_Work required_: An exact restatement of all the data is required, with the pictures left out.

Collection entries:
[Start of Attachment]
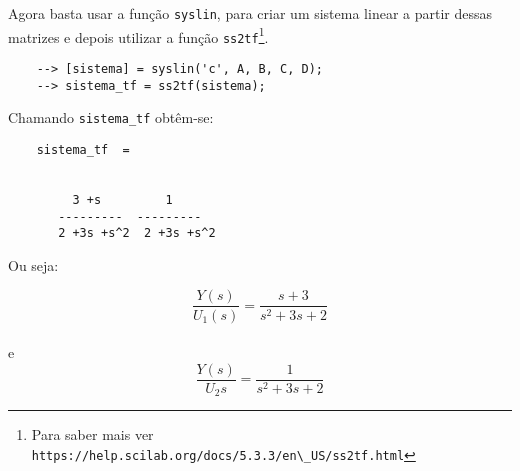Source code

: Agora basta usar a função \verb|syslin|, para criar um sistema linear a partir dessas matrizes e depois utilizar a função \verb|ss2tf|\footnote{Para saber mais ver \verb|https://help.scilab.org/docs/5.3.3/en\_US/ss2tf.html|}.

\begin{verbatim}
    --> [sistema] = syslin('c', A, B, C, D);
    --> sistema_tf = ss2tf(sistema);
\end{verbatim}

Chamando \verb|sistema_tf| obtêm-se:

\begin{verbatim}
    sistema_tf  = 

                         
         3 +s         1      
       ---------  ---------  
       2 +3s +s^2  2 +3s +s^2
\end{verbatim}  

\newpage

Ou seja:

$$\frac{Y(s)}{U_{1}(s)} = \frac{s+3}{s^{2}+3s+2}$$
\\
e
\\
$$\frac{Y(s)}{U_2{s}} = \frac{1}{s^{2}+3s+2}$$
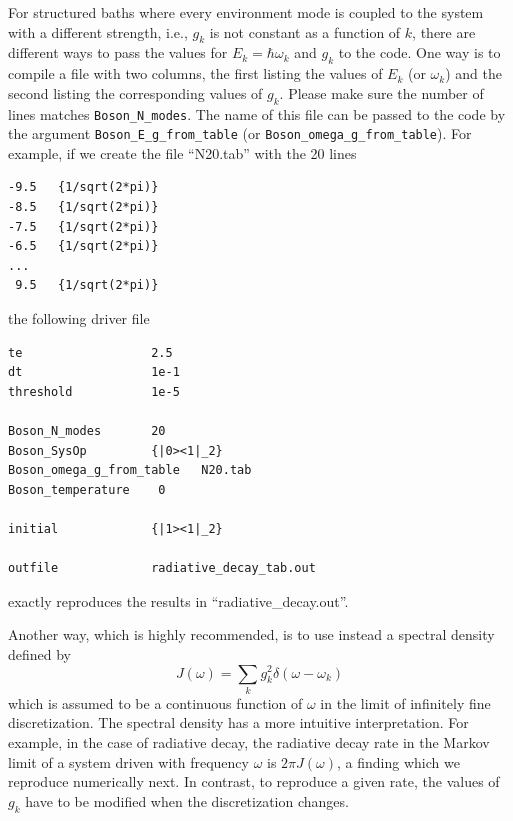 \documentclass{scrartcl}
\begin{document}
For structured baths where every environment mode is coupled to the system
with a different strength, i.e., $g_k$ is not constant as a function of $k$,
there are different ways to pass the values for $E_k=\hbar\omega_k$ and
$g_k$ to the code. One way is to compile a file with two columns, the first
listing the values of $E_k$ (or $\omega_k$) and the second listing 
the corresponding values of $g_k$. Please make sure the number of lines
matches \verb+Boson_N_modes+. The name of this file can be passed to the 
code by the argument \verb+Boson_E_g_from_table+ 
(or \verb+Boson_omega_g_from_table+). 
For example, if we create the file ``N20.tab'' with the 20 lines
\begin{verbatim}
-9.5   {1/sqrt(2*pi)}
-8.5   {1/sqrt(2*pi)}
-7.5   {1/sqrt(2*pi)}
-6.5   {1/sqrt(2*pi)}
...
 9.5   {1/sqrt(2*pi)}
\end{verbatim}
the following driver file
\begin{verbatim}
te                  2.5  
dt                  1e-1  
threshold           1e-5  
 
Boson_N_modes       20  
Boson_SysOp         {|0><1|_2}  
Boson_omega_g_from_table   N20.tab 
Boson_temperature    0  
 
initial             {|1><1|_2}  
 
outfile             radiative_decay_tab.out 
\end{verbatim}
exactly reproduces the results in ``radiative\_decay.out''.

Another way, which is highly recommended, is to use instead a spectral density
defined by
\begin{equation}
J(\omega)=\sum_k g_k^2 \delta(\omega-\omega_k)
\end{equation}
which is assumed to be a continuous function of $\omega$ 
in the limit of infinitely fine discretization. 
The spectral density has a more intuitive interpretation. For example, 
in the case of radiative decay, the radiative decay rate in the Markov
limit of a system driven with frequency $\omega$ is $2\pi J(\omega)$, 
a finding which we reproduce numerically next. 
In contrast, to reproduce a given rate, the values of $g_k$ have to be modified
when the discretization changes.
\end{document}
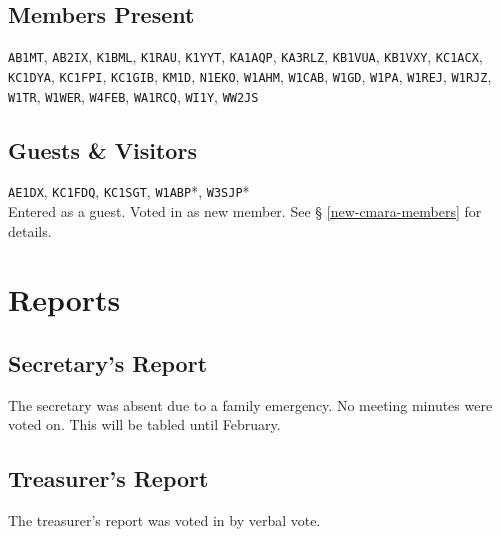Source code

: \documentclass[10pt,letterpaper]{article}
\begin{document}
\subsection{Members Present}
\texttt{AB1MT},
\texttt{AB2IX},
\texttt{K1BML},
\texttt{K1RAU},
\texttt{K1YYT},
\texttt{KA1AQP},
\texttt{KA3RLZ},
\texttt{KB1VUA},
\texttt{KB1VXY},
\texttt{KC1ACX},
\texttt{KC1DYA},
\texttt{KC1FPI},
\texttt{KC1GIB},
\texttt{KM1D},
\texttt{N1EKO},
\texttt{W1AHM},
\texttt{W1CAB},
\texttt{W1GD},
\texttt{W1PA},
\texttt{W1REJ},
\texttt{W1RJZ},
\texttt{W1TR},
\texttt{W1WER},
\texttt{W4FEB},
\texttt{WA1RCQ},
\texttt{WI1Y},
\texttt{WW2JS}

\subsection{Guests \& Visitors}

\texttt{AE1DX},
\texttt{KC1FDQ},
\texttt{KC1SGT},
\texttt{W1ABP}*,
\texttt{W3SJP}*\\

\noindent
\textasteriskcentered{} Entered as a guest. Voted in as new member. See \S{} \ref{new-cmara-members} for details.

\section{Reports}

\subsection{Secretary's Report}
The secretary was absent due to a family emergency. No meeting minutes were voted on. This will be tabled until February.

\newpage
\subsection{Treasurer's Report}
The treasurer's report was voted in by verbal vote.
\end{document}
[End of Attachment]
_Answer box_:
Source code

: Agora basta usar a função \verb|syslin|, para criar um sistema linear a partir dessas matrizes e depois utilizar a função \verb|ss2tf|\footnote{Para saber mais ver \verb|https://help.scilab.org/docs/5.3.3/en\_US/ss2tf.html|}.

\begin{verbatim}
    --> [sistema] = syslin('c', A, B, C, D);
    --> sistema_tf = ss2tf(sistema);
\end{verbatim}

Chamando \verb|sistema_tf| obtêm-se:

\begin{verbatim}
    sistema_tf  = 

                         
         3 +s         1      
       ---------  ---------  
       2 +3s +s^2  2 +3s +s^2
\end{verbatim}  

\newpage

Ou seja:

$$\frac{Y(s)}{U_{1}(s)} = \frac{s+3}{s^{2}+3s+2}$$
\\
e
\\
$$\frac{Y(s)}{U_2{s}} = \frac{1}{s^{2}+3s+2}$$
 \documentclass{scrartcl}
\begin{document}
For structured baths where every environment mode is coupled to the system
with a different strength, i.e., $g_k$ is not constant as a function of $k$,
there are different ways to pass the values for $E_k=\hbar\omega_k$ and
$g_k$ to the code. One way is to compile a file with two columns, the first
listing the values of $E_k$ (or $\omega_k$) and the second listing 
the corresponding values of $g_k$. Please make sure the number of lines
matches \verb+Boson_N_modes+. The name of this file can be passed to the 
code by the argument \verb+Boson_E_g_from_table+ 
(or \verb+Boson_omega_g_from_table+). 
For example, if we create the file ``N20.tab'' with the 20 lines
\begin{verbatim}
-9.5   {1/sqrt(2*pi)}
-8.5   {1/sqrt(2*pi)}
-7.5   {1/sqrt(2*pi)}
-6.5   {1/sqrt(2*pi)}
...
 9.5   {1/sqrt(2*pi)}
\end{verbatim}
the following driver file
\begin{verbatim}
te                  2.5  
dt                  1e-1  
threshold           1e-5  
 
Boson_N_modes       20  
Boson_SysOp         {|0><1|_2}  
Boson_omega_g_from_table   N20.tab 
Boson_temperature    0  
 
initial             {|1><1|_2}  
 
outfile             radiative_decay_tab.out 
\end{verbatim}
exactly reproduces the results in ``radiative\_decay.out''.

Another way, which is highly recommended, is to use instead a spectral density
defined by
\begin{equation}
J(\omega)=\sum_k g_k^2 \delta(\omega-\omega_k)
\end{equation}
which is assumed to be a continuous function of $\omega$ 
in the limit of infinitely fine discretization. 
The spectral density has a more intuitive interpretation. For example, 
in the case of radiative decay, the radiative decay rate in the Markov
limit of a system driven with frequency $\omega$ is $2\pi J(\omega)$, 
a finding which we reproduce numerically next. 
In contrast, to reproduce a given rate, the values of $g_k$ have to be modified
when the discretization changes.
\end{document}
Source code

: \documentclass[10pt,letterpaper]{article}
\begin{document}
\subsection{Members Present}
\texttt{AB1MT},
\texttt{AB2IX},
\texttt{K1BML},
\texttt{K1RAU},
\texttt{K1YYT},
\texttt{KA1AQP},
\texttt{KA3RLZ},
\texttt{KB1VUA},
\texttt{KB1VXY},
\texttt{KC1ACX},
\texttt{KC1DYA},
\texttt{KC1FPI},
\texttt{KC1GIB},
\texttt{KM1D},
\texttt{N1EKO},
\texttt{W1AHM},
\texttt{W1CAB},
\texttt{W1GD},
\texttt{W1PA},
\texttt{W1REJ},
\texttt{W1RJZ},
\texttt{W1TR},
\texttt{W1WER},
\texttt{W4FEB},
\texttt{WA1RCQ},
\texttt{WI1Y},
\texttt{WW2JS}

\subsection{Guests \& Visitors}

\texttt{AE1DX},
\texttt{KC1FDQ},
\texttt{KC1SGT},
\texttt{W1ABP}*,
\texttt{W3SJP}*\\

\noindent
\textasteriskcentered{} Entered as a guest. Voted in as new member. See \S{} \ref{new-cmara-members} for details.

\section{Reports}

\subsection{Secretary's Report}
The secretary was absent due to a family emergency. No meeting minutes were voted on. This will be tabled until February.

\newpage
\subsection{Treasurer's Report}
The treasurer's report was voted in by verbal vote.
\end{document}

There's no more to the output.